▶ _Assigned task_
Work out how many lines of the listing below contain the word "https". Respond with that number only.

----

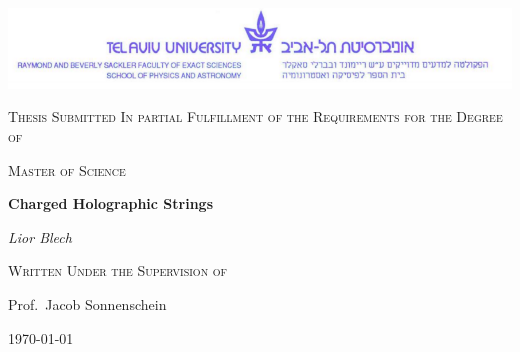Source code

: \documentclass[11pt,a4paper]{article}
\begin{document}
\lstset{language=Mathematica} 


\flushbottom
\pagebreak
\begin{titlepage}
	\centering
	\includegraphics[scale=0.65]{figures/TAUlogo.png}\par\vspace{1cm}
	\vspace{1cm}
	{\scshape\Large Thesis Submitted In partial Fulfillment of the Requirements for the Degree of\par}
	\vspace{1cm}
	{\scshape\Large Master of Science\par}
	\vspace{1.5cm}
	{\huge\bfseries Charged Holographic Strings\par}
	\vspace{2cm}
	{\Large\itshape Lior Blech\par}
	\vfill
	{\scshape\Large Written Under the Supervision of\par
	Prof.~Jacob Sonnenschein}

	\vfill

	{\large \today\par}
\end{titlepage}
\begin{abstract}
We revisit the holographic description of hadrons, adding an electromagnetic interaction term and taking account of one loop corrections through a casimir energy term. We first review the theoretical background: AdS/CFT correspondence, confining gravitational backgrounds and the approximating model of the spinning string with endpoint masses, including the one loop quantum corrections. We then analyse the effect of adding the electromagnetic charges and the casimir energy. Finally we confront the results with PDG data by fitting to the Regge trajectories and attempt to further constrict the parameter space through the determination of the mass difference between the up and down quarks.
\end{abstract}
\end{document}
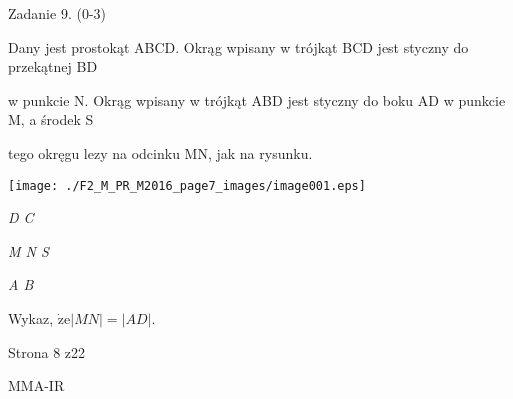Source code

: \documentclass[a4paper,12pt]{article}
\begin{document}
Zadanie 9. (0-3)

Dany jest prostokąt ABCD. Okrąg wpisany w trójkąt BCD jest styczny do przekątnej BD

w punkcie N. Okrąg wpisany w trójkąt ABD jest styczny do boku AD w punkcie M, a środek S

tego okręgu lezy na odcinku MN, jak na rysunku.
\begin{center}
\texttt{[image: ./F2\_M\_PR\_M2016\_page7\_images/image001.eps]}
\end{center}
{\it D C}

{\it M  N  S}

{\it A  B}

Wykaz, $\dot{\mathrm{z}}\mathrm{e}|MN|=|AD|.$

Strona 8 z22

MMA-IR
\end{document}
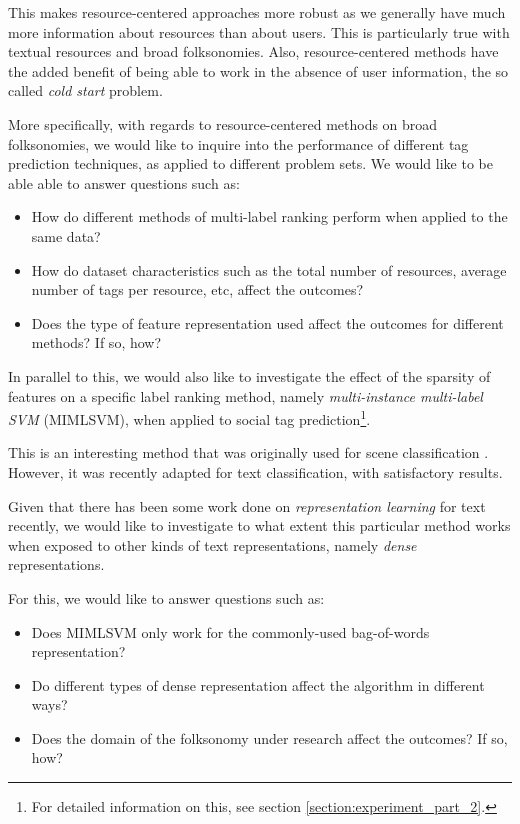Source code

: This makes resource-centered approaches more robust as we generally have much more information about resources than about users. This is particularly true with textual resources and broad folksonomies. Also, resource-centered methods have the added benefit of being able to work in the absence of user information, the so called \textit{cold start} problem.

More specifically, with regards to resource-centered methods on broad folksonomies, we would like to inquire into the performance of different tag prediction techniques, as applied to different problem sets. We would like to be able able to answer questions such as:

\begin{itemize}
    \item How do different methods of multi-label ranking perform when applied to the same data?
    
    \item How do dataset characteristics such as the total number of resources, average number of tags per resource, etc, affect the outcomes?
    
    \item Does the type of feature representation used affect the outcomes for different methods? If so, how?

\end{itemize}

In parallel to this, we would also like to investigate the effect of the sparsity of features on a specific label ranking method, namely \textit{multi-instance multi-label SVM} (MIMLSVM), when applied to social tag prediction\footnote{For detailed  information on this, see section \ref{section:experiment_part_2}.}. 

This is an interesting method that was originally used for scene classification \citep{zhang_zhou_2007}. However, it was recently \citep{shen_etal_2009} adapted for text classification, with satisfactory results.

Given that there has been some work done on \textit{representation learning} for text \citep{bengio_etal_2003,efficientestimation,le_mikolov_2014} recently, we would like to investigate to what extent this particular method works when exposed to other kinds of text representations, namely \textit{dense} representations.

For this, we would like to answer questions such as:

\begin{itemize}
    \item Does MIMLSVM only work for the commonly-used bag-of-words representation?
    
    \item Do different types of dense representation affect the algorithm in different ways?
    
    \item Does the domain of the folksonomy under research affect the outcomes? If so, how?

\end{itemize}


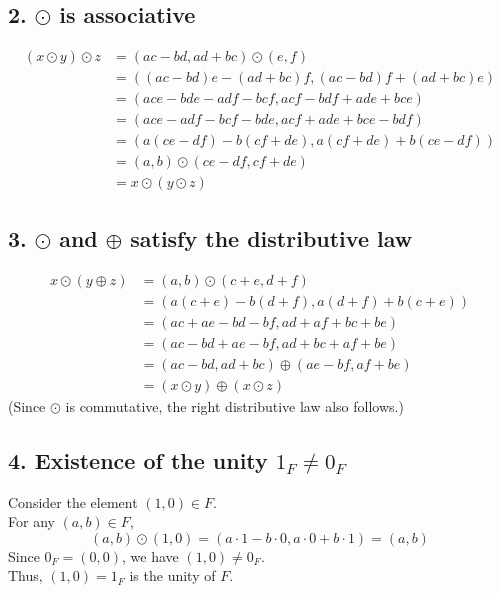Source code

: \documentclass[11pt, a4paper]{article}
\begin{document}
\subsection*{2. $\odot$ is associative}
\begin{align*}
    (x \odot y) \odot z &= (ac-bd, ad+bc) \odot (e,f) \\
    &= ((ac-bd)e - (ad+bc)f, (ac-bd)f + (ad+bc)e) \\
    &= (ace - bde - adf - bcf, acf - bdf + ade + bce)\\
    &= (ace - adf - bcf - bde, acf + ade + bce - bdf)\\
    &= (a(ce-df) - b(cf+de), a(cf+de) + b(ce-df)) \\
    &= (a,b) \odot (ce-df, cf+de) \\
    &= x \odot (y \odot z)
\end{align*}

\subsection*{3. $\odot$ and $\oplus$ satisfy the distributive law}
\begin{align*}
    x \odot (y \oplus z) &= (a,b) \odot (c+e, d+f) \\
    &= (a(c+e) - b(d+f), a(d+f) + b(c+e)) \\
    &= (ac+ae - bd-bf, ad+af + bc+be) \\
    &= (ac-bd + ae-bf, ad+bc + af+be) \\
    &= (ac-bd, ad+bc) \oplus (ae-bf, af+be) \\
    &= (x \odot y) \oplus (x \odot z)
\end{align*}
(Since $\odot$ is commutative, the right distributive law also follows.)

\subsection*{4. Existence of the unity $1_F \neq 0_F$}
Consider the element $(1,0) \in F$. \\
For any $(a,b) \in F$, 
\[
    (a,b) \odot (1,0) = (a\cdot 1 - b \cdot 0, a \cdot 0 + b \cdot 1) = (a,b)
\]
Since $0_F = (0,0)$, we have $(1,0) \neq 0_F$. \\
Thus, $(1,0) = 1_F$ is the unity of $F$.
\end{document}
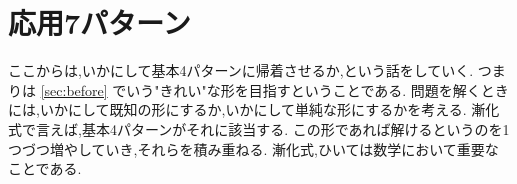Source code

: 
\section{応用7パターン}
  ここからは,いかにして基本4パターンに帰着させるか,という話をしていく.
  つまりは \ref{sec:before} でいう"きれい"な形を目指すということである.
  問題を解くときには,いかにして既知の形にするか,いかにして単純な形にするかを考える.
  漸化式で言えば,基本4パターンがそれに該当する.
  この形であれば解けるというのを1つづつ増やしていき,それらを積み重ねる.
  漸化式,ひいては数学において重要なことである.
  







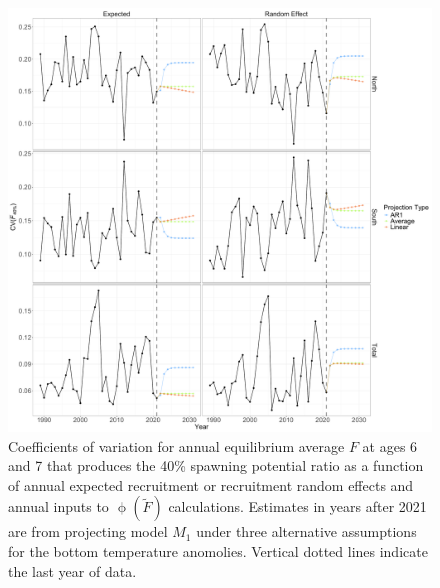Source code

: \documentclass[
]{article}
\begin{document}
\begin{figure}

{\centering \includegraphics[height=0.95\textheight]{proj_F40_CV} 

}

\caption{Coefficients of variation for annual equilibrium average $F$ at ages 6 and 7 that produces the 40\% spawning potential ratio as a function of annual expected recruitment or recruitment random effects and annual inputs to $\upphi(\widetilde{F})$ calculations. Estimates in years after 2021 are from projecting model $M_1$ under three alternative assumptions for the bottom temperature anomolies. Vertical dotted lines indicate the last year of data.}\label{fig:annual-F40-cvs}
\end{figure}
\end{document}
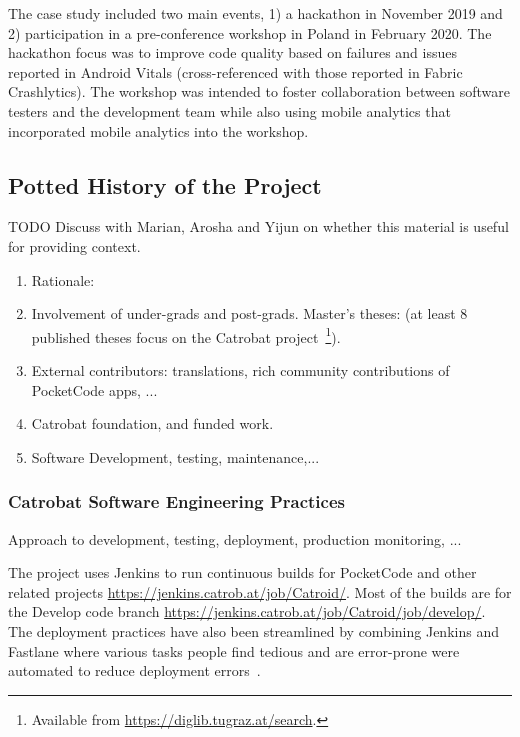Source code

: The case study included two main events, 1) a hackathon in November 2019 and 2) participation in a pre-conference workshop in Poland in February 2020. 
The hackathon focus was to improve code quality based on failures and issues reported in Android Vitals (cross-referenced with those reported in Fabric Crashlytics). The workshop was intended to foster collaboration between software testers and the development team while also using mobile analytics that incorporated mobile analytics into the workshop.


\subsection{Potted History of the Project}
TODO Discuss with Marian, Arosha and Yijun on whether this material is useful for providing context.
\begin{enumerate}
    \item Rationale:
    \item Involvement of under-grads and post-grads. Master's theses: (at least 8 published theses focus on the Catrobat project~\footnote{Available from \url{https://diglib.tugraz.at/search}.}).
    \item External contributors: translations, rich community contributions of PocketCode apps, ...
    \item Catrobat foundation, and funded work.
    \item Software Development, testing, maintenance,...
\end{enumerate}

\subsubsection{Catrobat Software Engineering Practices}
Approach to development, testing, deployment, production monitoring, ...

The project uses Jenkins to run continuous builds for PocketCode and other related projects \url{https://jenkins.catrob.at/job/Catroid/}. Most of the builds are for the Develop code branch \url{https://jenkins.catrob.at/job/Catroid/job/develop/}. The deployment practices have also been streamlined by combining Jenkins and Fastlane where various tasks people find tedious and are error-prone were automated to reduce deployment errors~\citep{luhana2018streamlining}.

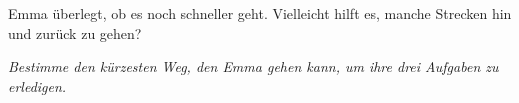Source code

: {{\centering%
\par}

Emma überlegt, ob es noch schneller geht.
Vielleicht hilft es, manche Strecken hin und zurück zu gehen?



{\em
Bestimme den kürzesten Weg, den Emma gehen kann, um ihre drei Aufgaben zu erledigen.

{\centering%
\par}


}



}
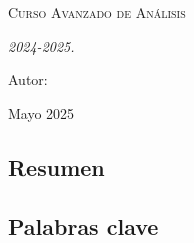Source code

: \documentclass[12pt, a4paper]{article}
\theoremstyle{definition}
\begin{document}
\begin{titlepage}
    \centering
    \vspace{1cm}
    {\bfseries\LARGE \institution \par}
    \vspace{1cm}
    {\scshape\Large Curso Avanzado de Análisis \par}
    \vspace{3cm}
    {\scshape\Huge \projecttitle \par}
    \vspace{3cm}
    {\itshape\Large   
    2024-2025. \par}
    \vfill
    {\Large Autor: \par}
    {\Large \authorname \par}
    \vfill
    {\Large Mayo 2025 \par}
\end{titlepage}


\setlength{\parskip}{0.75em}
\renewcommand{\baselinestretch}{1.25}


\subsection*{Resumen}

\subsection*{Palabras clave}


\tableofcontents
\pagebreak


\pagebreak






\pagebreak




\end{document}
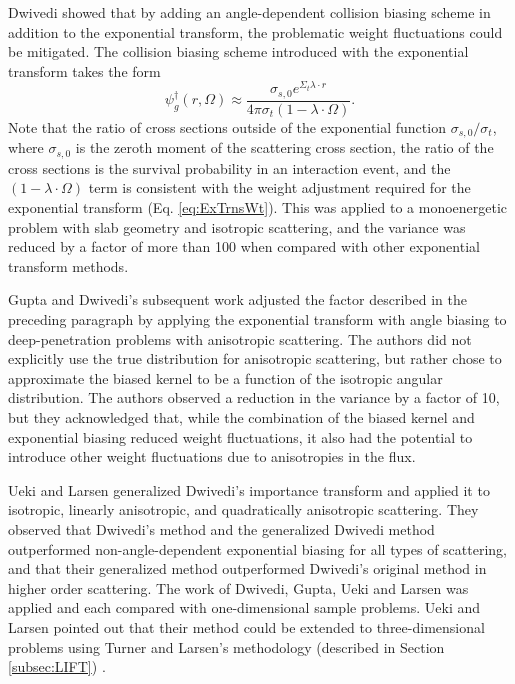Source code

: Dwivedi \cite{dwivedi_new_1982} showed that by adding an angle-dependent collision
biasing scheme in addition to the exponential transform, the problematic weight
fluctuations could be mitigated. The collision biasing scheme introduced with
the exponential transform takes the form
\begin{equation}
  \psi_g^{\dagger}(r, \Omega) \approx \frac{\sigma_{s,0} e^{\Sigma_t\lambda \cdot r}}
  {4 \pi \sigma_t (1 - \lambda \cdot \Omega)}.
  \label{eq:DwivediTrns}
\end{equation}
Note that the ratio of cross sections outside of the exponential function
$\sigma_{s,0} / \sigma_t$, where $\sigma_{s,0}$ is the zeroth moment of the
scattering cross section, the ratio of the cross sections
is the survival probability in an interaction event, and
the $(1 - \lambda \cdot \Omega)$ term is consistent with the weight adjustment
required for the exponential transform (Eq. \eqref{eq:ExTrnsWt}).
This was applied to a monoenergetic problem
with slab geometry and isotropic scattering, and the variance was reduced by a
factor of more than 100 when compared with other exponential transform methods.

Gupta and Dwivedi's subsequent work \cite{gupta_sampling_1985} adjusted the
factor described in the preceding paragraph by applying the
exponential transform with angle biasing to deep-penetration problems with
anisotropic scattering. The authors did not explicitly use the
true distribution for anisotropic scattering, but rather chose to approximate
the biased kernel to be a function of the isotropic angular distribution. The
authors observed a reduction in the variance by a factor of 10, but they
acknowledged that, while the combination of the biased kernel and exponential
biasing reduced weight fluctuations, it also had the potential to introduce
other weight fluctuations due to anisotropies in the flux.

Ueki and Larsen \cite{ueki_kinetic_1998}
generalized Dwivedi's importance transform and applied it to
isotropic, linearly anisotropic, and quadratically anisotropic scattering. They
observed that Dwivedi's method and the generalized Dwivedi method outperformed
non-angle-dependent exponential biasing for all types of scattering,
and that their generalized method
outperformed Dwivedi's original method in higher order scattering. The work
of Dwivedi, Gupta, Ueki and Larsen was applied and each compared with
one-dimensional sample
problems. Ueki and Larsen pointed out that their method could be extended to
three-dimensional problems using Turner and Larsen's methodology
(described in Section \ref{subsec:LIFT})
\cite{ueki_kinetic_1998}.

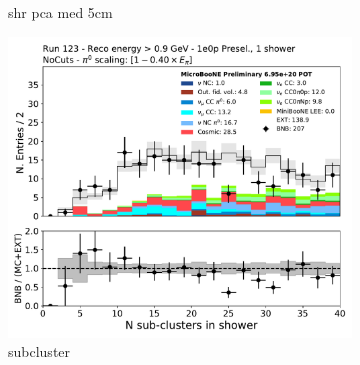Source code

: \begin{figure}[H]
\begin{subfigure}{0.3\textwidth}
    \caption{shr pca med 5cm}
    \end{subfigure}
    \begin{subfigure}{0.3\textwidth}
    \includegraphics[width=1.0\textwidth]{1e0p/High_E_Sideband/subcluster.pdf}
    \caption{subcluster}
    \end{subfigure}
    \caption{} 
    \label{fig:HE_1eNp_1}
\end{figure}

----

▶ _Result of this task_
2